### Exercise directions:
What number of lines in the listing contain "module"? Answer with that number only.

### Data provided:

+--

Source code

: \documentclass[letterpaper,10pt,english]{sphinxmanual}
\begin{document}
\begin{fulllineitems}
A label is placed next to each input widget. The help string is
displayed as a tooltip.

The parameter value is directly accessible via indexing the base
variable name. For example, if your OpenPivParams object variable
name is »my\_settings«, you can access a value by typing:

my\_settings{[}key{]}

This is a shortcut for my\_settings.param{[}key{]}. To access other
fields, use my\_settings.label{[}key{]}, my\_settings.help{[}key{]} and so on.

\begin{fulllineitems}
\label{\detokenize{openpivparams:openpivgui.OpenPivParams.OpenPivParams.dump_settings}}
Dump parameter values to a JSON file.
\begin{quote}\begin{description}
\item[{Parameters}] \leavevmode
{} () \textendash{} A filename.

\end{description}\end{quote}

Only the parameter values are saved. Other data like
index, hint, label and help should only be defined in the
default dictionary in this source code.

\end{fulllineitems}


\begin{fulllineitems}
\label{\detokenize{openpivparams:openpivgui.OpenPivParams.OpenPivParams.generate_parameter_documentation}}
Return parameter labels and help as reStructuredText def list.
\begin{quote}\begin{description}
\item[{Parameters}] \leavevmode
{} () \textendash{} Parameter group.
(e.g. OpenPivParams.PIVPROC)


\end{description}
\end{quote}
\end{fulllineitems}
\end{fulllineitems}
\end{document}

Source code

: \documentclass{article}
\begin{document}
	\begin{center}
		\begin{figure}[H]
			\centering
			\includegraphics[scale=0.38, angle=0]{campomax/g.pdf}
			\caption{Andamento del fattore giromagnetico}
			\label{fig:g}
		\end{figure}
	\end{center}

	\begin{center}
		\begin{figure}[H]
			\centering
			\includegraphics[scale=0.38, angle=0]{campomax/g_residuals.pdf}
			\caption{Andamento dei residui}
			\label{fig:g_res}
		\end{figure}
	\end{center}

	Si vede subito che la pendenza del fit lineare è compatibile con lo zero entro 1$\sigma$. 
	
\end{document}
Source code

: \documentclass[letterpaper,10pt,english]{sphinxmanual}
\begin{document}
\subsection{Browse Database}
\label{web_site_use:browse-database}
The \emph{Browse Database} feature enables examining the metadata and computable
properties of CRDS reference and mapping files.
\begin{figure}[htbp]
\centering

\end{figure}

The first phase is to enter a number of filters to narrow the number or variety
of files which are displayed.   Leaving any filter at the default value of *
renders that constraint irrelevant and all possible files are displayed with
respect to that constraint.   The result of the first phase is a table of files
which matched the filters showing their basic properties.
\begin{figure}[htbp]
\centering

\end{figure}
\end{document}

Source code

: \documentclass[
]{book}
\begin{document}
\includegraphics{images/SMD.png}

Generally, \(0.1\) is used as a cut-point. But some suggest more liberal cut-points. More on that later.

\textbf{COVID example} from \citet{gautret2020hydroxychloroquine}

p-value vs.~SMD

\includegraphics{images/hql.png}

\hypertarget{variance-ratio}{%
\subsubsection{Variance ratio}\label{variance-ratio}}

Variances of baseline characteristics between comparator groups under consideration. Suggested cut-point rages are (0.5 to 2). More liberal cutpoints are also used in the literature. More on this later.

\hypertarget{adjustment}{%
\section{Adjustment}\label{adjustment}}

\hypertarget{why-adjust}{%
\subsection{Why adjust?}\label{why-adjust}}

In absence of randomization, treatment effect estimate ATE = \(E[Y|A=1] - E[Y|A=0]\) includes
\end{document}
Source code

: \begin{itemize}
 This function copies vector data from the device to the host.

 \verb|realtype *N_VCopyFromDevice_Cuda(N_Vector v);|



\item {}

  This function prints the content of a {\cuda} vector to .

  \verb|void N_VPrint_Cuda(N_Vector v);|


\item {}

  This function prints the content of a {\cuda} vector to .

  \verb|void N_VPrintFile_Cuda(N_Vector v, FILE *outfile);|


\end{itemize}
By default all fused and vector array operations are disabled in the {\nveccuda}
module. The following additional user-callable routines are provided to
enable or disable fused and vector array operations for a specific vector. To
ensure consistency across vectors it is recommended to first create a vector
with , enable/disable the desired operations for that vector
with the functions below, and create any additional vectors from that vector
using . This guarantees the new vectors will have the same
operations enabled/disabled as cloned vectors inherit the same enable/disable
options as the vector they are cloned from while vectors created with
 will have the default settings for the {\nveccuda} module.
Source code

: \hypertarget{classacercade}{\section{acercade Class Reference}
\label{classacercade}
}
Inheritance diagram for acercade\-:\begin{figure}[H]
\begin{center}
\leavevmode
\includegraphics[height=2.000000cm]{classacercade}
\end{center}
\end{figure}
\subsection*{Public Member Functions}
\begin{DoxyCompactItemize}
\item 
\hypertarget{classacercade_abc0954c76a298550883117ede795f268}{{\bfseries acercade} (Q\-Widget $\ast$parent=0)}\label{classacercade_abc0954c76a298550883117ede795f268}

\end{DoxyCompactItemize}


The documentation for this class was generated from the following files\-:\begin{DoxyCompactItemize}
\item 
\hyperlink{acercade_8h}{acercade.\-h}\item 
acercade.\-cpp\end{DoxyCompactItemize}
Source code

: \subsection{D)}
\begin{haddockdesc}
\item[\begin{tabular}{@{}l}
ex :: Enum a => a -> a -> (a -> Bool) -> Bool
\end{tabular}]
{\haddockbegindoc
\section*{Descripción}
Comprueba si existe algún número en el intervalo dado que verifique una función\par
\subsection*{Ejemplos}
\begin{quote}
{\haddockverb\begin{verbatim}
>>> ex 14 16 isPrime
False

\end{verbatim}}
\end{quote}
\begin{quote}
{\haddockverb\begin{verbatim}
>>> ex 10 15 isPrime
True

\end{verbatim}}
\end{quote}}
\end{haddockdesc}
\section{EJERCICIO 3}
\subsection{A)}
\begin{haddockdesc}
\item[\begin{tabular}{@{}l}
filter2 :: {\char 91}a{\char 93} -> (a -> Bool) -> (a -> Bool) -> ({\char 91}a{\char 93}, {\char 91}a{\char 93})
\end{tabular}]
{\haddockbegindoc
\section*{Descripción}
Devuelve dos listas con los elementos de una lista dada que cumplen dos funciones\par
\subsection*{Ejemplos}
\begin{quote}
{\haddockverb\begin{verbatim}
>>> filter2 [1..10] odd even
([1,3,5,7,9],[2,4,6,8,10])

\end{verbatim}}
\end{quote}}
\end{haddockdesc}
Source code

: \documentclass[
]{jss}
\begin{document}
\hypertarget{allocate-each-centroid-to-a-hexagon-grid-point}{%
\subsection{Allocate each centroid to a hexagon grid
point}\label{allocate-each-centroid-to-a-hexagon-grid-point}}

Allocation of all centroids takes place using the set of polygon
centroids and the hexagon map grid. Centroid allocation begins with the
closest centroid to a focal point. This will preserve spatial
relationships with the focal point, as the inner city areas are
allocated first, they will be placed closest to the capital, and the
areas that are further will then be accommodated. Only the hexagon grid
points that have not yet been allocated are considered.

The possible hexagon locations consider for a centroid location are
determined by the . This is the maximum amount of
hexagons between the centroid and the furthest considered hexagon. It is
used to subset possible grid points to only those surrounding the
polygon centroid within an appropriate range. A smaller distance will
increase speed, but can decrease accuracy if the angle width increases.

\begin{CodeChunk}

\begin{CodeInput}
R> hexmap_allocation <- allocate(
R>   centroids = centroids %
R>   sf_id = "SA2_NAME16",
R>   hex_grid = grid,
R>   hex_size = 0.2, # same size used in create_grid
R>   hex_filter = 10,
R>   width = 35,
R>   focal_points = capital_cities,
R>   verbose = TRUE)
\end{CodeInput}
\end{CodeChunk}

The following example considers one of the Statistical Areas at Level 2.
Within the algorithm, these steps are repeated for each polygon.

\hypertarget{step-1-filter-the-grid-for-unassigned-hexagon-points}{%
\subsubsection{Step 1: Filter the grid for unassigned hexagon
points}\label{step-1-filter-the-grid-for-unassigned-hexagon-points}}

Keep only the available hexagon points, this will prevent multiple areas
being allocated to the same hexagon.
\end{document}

+--

### Response to the exercise:
2